▶ _WHAT THE TASK ASKS_:
Each line of the entries that contains the word "内核和传统" adds one. Reply with the resulting number only.

Stored data entries:
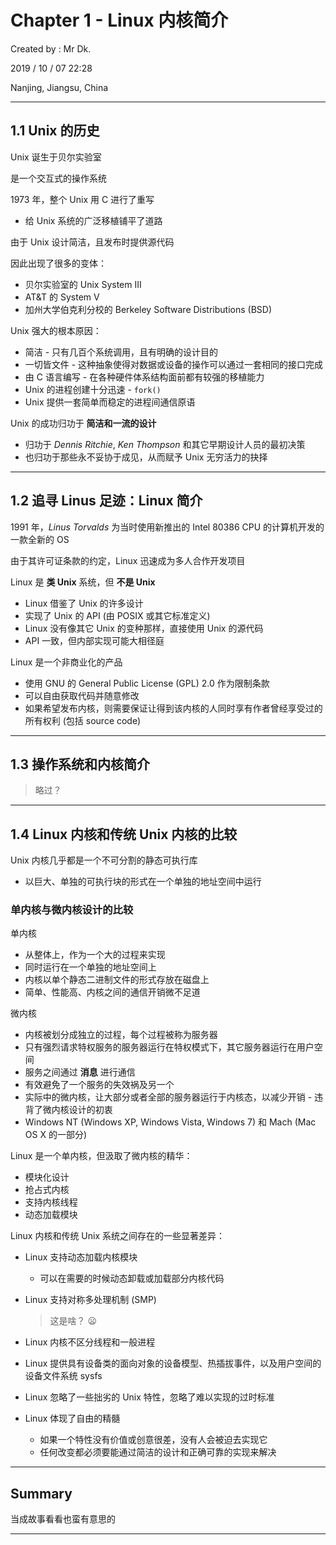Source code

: # Chapter 1 - Linux 内核简介

Created by : Mr Dk.

2019 / 10 / 07 22:28

Nanjing, Jiangsu, China

---

## 1.1 Unix 的历史

Unix 诞生于贝尔实验室

是一个交互式的操作系统

1973 年，整个 Unix 用 C 进行了重写

* 给 Unix 系统的广泛移植铺平了道路

由于 Unix 设计简洁，且发布时提供源代码

因此出现了很多的变体：

* 贝尔实验室的 Unix System III
* AT&T 的 System V
* 加州大学伯克利分校的 Berkeley Software Distributions (BSD)

Unix 强大的根本原因：

* 简洁 - 只有几百个系统调用，且有明确的设计目的
* 一切皆文件 - 这种抽象使得对数据或设备的操作可以通过一套相同的接口完成
* 由 C 语言编写 - 在各种硬件体系结构面前都有较强的移植能力
* Unix 的进程创建十分迅速 - `fork()`
* Unix 提供一套简单而稳定的进程间通信原语

Unix 的成功归功于 __简洁和一流的设计__

* 归功于 _Dennis Ritchie_, _Ken Thompson_ 和其它早期设计人员的最初决策
* 也归功于那些永不妥协于成见，从而赋予 Unix 无穷活力的抉择

---

## 1.2 追寻 Linus 足迹：Linux 简介

1991 年，_Linus Torvalds_ 为当时使用新推出的 Intel 80386 CPU 的计算机开发的一款全新的 OS

由于其许可证条款的约定，Linux 迅速成为多人合作开发项目

Linux 是 __类 Unix__ 系统，但 __不是 Unix__

* Linux 借鉴了 Unix 的许多设计
* 实现了 Unix 的 API (由 POSIX 或其它标准定义)
* Linux 没有像其它 Unix 的变种那样，直接使用 Unix 的源代码
* API 一致，但内部实现可能大相径庭

Linux 是一个非商业化的产品

* 使用 GNU 的 General Public License (GPL) 2.0 作为限制条款
* 可以自由获取代码并随意修改
* 如果希望发布内核，则需要保证让得到该内核的人同时享有作者曾经享受过的所有权利 (包括 source code)

---

## 1.3 操作系统和内核简介

> 略过？

---

## 1.4 Linux 内核和传统 Unix 内核的比较

Unix 内核几乎都是一个不可分割的静态可执行库

* 以巨大、单独的可执行块的形式在一个单独的地址空间中运行

### 单内核与微内核设计的比较

单内核

* 从整体上，作为一个大的过程来实现
* 同时运行在一个单独的地址空间上
* 内核以单个静态二进制文件的形式存放在磁盘上
* 简单、性能高、内核之间的通信开销微不足道

微内核

* 内核被划分成独立的过程，每个过程被称为服务器
* 只有强烈请求特权服务的服务器运行在特权模式下，其它服务器运行在用户空间
* 服务之间通过 __消息__ 进行通信
* 有效避免了一个服务的失效祸及另一个
* 实际中的微内核，让大部分或者全部的服务器运行于内核态，以减少开销 - 违背了微内核设计的初衷
* Windows NT (Windows XP, Windows Vista, Windows 7) 和 Mach (Mac OS X 的一部分)

Linux 是一个单内核，但汲取了微内核的精华：

* 模块化设计
* 抢占式内核
* 支持内核线程
* 动态加载模块

Linux 内核和传统 Unix 系统之间存在的一些显著差异：

* Linux 支持动态加载内核模块

  * 可以在需要的时候动态卸载或加载部分内核代码

* Linux 支持对称多处理机制 (SMP)

  > 这是啥？ 😦

* Linux 内核不区分线程和一般进程

* Linux 提供具有设备类的面向对象的设备模型、热插拔事件，以及用户空间的设备文件系统 sysfs

* Linux 忽略了一些拙劣的 Unix 特性，忽略了难以实现的过时标准

* Linux 体现了自由的精髓

  * 如果一个特性没有价值或创意很差，没有人会被迫去实现它
  * 任何改变都必须要能通过简洁的设计和正确可靠的实现来解决

---

## Summary

当成故事看看也蛮有意思的

---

▶ _TASK RESPONSE_:
2